All campuses offer the Associate in Arts degree intended to facilitate transfer to a university and bachelor's degrees. The addition of four-year degrees prompted BCC's name change to EFSC in 2013. EFSC also offers technical and vocational training for Associate Degrees and Certificates for entering the workforce, improving professional skills, and developing new competence.

Other courses include a two-year nursing degree and certification by the "Law Enforcement Academy" which is a basic requirement for employment in law enforcement in Brevard County.

Florida Tech (Florida Institute of Technology) is a university which offers Bachelors, Masters, and Doctorate degrees, specializing in the sciences. 4,400 students are enrolled on site, of which half are at the graduate level. About 26% are from abroad. It is located in Melbourne.

The University of Central Florida has a branch on the Community College Cocoa Campus.
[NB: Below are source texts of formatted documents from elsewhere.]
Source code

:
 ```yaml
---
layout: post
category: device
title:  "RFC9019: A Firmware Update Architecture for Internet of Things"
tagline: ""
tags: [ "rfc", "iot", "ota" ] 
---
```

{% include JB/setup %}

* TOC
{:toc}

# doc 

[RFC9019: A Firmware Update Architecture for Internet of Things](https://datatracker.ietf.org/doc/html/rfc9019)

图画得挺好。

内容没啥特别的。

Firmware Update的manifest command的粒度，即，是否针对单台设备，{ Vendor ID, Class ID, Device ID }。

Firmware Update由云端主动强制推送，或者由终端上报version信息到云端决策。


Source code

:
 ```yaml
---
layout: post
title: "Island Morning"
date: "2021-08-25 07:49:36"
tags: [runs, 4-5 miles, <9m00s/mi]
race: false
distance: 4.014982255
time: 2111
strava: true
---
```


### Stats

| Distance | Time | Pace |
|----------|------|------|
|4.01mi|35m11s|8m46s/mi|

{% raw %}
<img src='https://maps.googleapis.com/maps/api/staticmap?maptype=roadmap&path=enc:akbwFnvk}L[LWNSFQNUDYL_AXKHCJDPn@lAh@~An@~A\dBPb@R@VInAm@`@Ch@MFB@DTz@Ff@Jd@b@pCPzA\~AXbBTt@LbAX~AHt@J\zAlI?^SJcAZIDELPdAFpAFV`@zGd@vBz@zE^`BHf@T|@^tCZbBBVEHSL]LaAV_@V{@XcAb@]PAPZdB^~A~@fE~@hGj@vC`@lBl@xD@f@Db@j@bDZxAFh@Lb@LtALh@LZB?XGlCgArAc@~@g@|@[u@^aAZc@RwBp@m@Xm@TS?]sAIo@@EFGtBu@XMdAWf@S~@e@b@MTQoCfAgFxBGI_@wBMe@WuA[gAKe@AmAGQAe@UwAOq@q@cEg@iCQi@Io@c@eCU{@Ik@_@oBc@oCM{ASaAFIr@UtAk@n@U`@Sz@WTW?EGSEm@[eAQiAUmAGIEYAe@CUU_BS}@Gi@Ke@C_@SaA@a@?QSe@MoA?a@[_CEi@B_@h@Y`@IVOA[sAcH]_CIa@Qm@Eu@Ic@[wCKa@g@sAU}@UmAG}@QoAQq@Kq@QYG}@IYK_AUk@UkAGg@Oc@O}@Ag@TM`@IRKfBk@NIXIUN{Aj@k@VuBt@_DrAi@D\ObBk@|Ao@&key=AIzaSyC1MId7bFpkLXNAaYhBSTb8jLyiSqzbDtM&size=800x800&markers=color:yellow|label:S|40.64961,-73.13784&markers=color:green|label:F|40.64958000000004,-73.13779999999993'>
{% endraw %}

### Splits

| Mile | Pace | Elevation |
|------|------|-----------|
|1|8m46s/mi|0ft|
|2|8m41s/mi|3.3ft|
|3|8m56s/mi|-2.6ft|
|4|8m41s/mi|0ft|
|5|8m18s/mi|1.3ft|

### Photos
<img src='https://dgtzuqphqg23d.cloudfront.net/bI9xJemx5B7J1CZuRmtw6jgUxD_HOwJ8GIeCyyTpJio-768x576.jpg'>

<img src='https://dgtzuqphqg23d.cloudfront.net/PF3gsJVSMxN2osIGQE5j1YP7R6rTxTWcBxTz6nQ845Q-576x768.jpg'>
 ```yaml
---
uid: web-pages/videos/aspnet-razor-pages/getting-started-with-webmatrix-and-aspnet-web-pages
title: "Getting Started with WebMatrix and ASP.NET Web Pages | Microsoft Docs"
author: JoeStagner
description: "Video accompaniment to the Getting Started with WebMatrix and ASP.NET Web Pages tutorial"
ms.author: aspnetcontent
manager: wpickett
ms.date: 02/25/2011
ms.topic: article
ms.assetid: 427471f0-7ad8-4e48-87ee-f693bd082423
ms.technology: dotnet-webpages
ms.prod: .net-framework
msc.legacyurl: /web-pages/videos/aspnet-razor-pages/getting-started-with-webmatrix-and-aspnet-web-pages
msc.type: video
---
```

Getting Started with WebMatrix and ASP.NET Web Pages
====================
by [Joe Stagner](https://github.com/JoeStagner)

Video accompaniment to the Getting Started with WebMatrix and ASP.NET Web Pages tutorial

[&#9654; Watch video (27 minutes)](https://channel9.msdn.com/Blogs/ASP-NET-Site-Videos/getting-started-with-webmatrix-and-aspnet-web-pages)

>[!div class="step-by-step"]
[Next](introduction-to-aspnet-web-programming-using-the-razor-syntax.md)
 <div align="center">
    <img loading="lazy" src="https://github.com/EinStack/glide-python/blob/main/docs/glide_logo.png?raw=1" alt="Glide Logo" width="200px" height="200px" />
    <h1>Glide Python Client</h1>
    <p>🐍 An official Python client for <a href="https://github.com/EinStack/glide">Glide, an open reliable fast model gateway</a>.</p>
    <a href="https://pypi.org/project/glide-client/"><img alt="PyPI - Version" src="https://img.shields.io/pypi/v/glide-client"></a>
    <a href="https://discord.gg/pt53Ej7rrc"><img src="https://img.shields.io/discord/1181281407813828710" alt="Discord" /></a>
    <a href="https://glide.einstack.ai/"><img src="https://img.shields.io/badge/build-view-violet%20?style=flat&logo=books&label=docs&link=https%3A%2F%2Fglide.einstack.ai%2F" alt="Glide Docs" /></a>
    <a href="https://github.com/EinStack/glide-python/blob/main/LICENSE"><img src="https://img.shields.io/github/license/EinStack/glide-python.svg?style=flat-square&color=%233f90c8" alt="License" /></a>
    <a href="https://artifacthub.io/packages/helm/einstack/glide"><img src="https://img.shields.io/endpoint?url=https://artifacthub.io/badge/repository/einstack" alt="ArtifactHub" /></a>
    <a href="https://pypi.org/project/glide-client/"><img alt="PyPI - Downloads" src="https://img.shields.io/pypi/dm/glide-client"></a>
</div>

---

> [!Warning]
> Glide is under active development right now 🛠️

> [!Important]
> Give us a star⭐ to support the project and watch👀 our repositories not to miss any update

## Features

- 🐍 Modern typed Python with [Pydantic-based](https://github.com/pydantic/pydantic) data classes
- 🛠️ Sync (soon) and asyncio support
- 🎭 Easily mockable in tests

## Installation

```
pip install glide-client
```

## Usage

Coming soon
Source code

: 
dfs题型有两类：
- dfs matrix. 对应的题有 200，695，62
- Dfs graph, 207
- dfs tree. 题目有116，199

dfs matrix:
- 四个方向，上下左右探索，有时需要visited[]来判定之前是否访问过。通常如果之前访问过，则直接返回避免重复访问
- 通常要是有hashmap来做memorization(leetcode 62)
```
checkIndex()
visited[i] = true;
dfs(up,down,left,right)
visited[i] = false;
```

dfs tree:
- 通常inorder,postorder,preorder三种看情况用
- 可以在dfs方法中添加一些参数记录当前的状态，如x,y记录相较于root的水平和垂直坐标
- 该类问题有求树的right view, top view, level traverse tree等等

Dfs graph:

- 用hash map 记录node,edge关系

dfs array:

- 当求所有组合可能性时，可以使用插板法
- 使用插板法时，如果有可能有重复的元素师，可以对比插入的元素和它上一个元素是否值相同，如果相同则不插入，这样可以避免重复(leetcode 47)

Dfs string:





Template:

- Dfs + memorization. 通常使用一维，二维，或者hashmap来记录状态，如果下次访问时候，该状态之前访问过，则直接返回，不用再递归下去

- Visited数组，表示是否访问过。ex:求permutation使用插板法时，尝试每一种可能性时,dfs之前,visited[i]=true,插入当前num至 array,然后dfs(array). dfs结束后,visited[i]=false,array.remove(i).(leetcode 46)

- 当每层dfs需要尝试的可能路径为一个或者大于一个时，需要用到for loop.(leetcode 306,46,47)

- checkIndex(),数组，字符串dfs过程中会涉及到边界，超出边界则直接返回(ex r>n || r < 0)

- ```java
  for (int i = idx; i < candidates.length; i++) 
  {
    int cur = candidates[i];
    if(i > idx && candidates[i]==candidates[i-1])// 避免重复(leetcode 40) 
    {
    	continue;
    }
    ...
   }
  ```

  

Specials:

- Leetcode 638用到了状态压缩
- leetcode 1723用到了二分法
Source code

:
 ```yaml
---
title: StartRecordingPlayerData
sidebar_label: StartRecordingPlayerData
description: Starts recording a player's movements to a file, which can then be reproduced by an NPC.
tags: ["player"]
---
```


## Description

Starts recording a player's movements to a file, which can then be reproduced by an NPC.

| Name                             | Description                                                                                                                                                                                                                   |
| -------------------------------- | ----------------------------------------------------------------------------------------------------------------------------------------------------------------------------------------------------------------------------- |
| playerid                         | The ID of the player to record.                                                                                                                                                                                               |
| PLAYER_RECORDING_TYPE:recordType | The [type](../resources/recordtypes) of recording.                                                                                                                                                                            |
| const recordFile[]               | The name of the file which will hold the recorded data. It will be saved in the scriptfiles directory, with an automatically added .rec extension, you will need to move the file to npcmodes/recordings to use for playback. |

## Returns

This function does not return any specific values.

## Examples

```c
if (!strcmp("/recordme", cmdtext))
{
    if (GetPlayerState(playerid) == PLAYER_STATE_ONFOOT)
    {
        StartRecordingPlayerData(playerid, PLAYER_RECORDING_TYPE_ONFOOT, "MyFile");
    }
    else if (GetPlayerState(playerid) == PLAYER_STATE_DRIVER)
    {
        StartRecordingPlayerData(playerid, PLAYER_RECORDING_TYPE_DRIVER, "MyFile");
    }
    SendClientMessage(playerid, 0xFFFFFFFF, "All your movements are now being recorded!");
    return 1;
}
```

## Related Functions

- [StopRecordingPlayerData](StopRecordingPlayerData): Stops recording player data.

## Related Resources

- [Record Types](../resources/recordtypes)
Additionally it operates the Florida Solar Energy Center.

Other colleges include Barry University, Columbia College, a cooperating program with Embry-Riddle Aeronautical University, Florida Metropolitan University-Melbourne, Keiser University - Melbourne and Webster University.

==Elementary and secondary==

For 2005, the students had higher SAT scores than any other Florida School District.

The superintendent of schools was selected as best in state by his peers in 2005.

For 2005, the District has a higher percentage (9%) of National Board Certified Teachers than any of the other largest ten districts in the state.

In 2005, Brevard is first in Florida in the number of "A"-rated schools in the 10 largest districts.

AARP ranked the school district No. 8 on the 2005 list of Best Employers for Workers Over 50. It was the only public-school system and the highest-ranked Florida employer on the national list.

In 2005, Brevard led the state in science in fifth and 11th grade assessments.

In 2006, Brevard students took almost a third of all prizes at the
state science fair, including the most first-place awards. This occurred in 2007, as well.

A team consisting of Brevard high school students stood second in the world in the robotics world championship in 2007.

In 2006, the District had 5 of the top 10 Elementary Schools in the state, according to the Florida Dept. of Ed.

Brevard is in the top ten in the state in each of the 22 areas of assessment on the standard statewide exams given students each year.

In 2005 & 2006, Newsweek ranked Cocoa Beach High School among the top 100 US high schools (out of 21,000) in part due to its International Baccalaureate program.

10th graders led the state in the writing exam in 2006.

The state has ranked 15 of the elementary schools as tops in the state, including a Title I South Lake, a former "D"-ranked school.

Brevard leads the state in the number of high school students dual enrolled in secondary and college courses.

Percentage of students using drugs other than marijuana in their lifetime reached a high of 28% for high school students in 2008, and a high of 18.2% for middle school students in 2010.

===Sports===
In 2013, about one percent of the county's 8,500 student athletes received athletic scholarships to college. According to the NCAA, the national average is five percent. A coach asked why not more as the county had one of the best Division II football teams in the state (but not Division I). One of the problems is that Brevard is proximate to the same area for a scout as nearby Orlando, from whence more likely candidates will emerge.

==Continuing education==
Continuing education is provided by the Brevard Community College, and the University of Central Florida.

Lifelong learning is offered by the Community College at four branches throughout the county as well as evening courses at high schools.

The County School Board sponsors BPS-TV. Those interested can study for the General Education Development exam, learn a foreign language, or learn about the arts. From midnight to 6 a.m., the station's Classic Arts Showcase offers ballet, jazz and classical music programming.

As the Florida's land grant college, the University of Florida runs the agriculturally-oriented Cooperative extension service training and information center, in the county.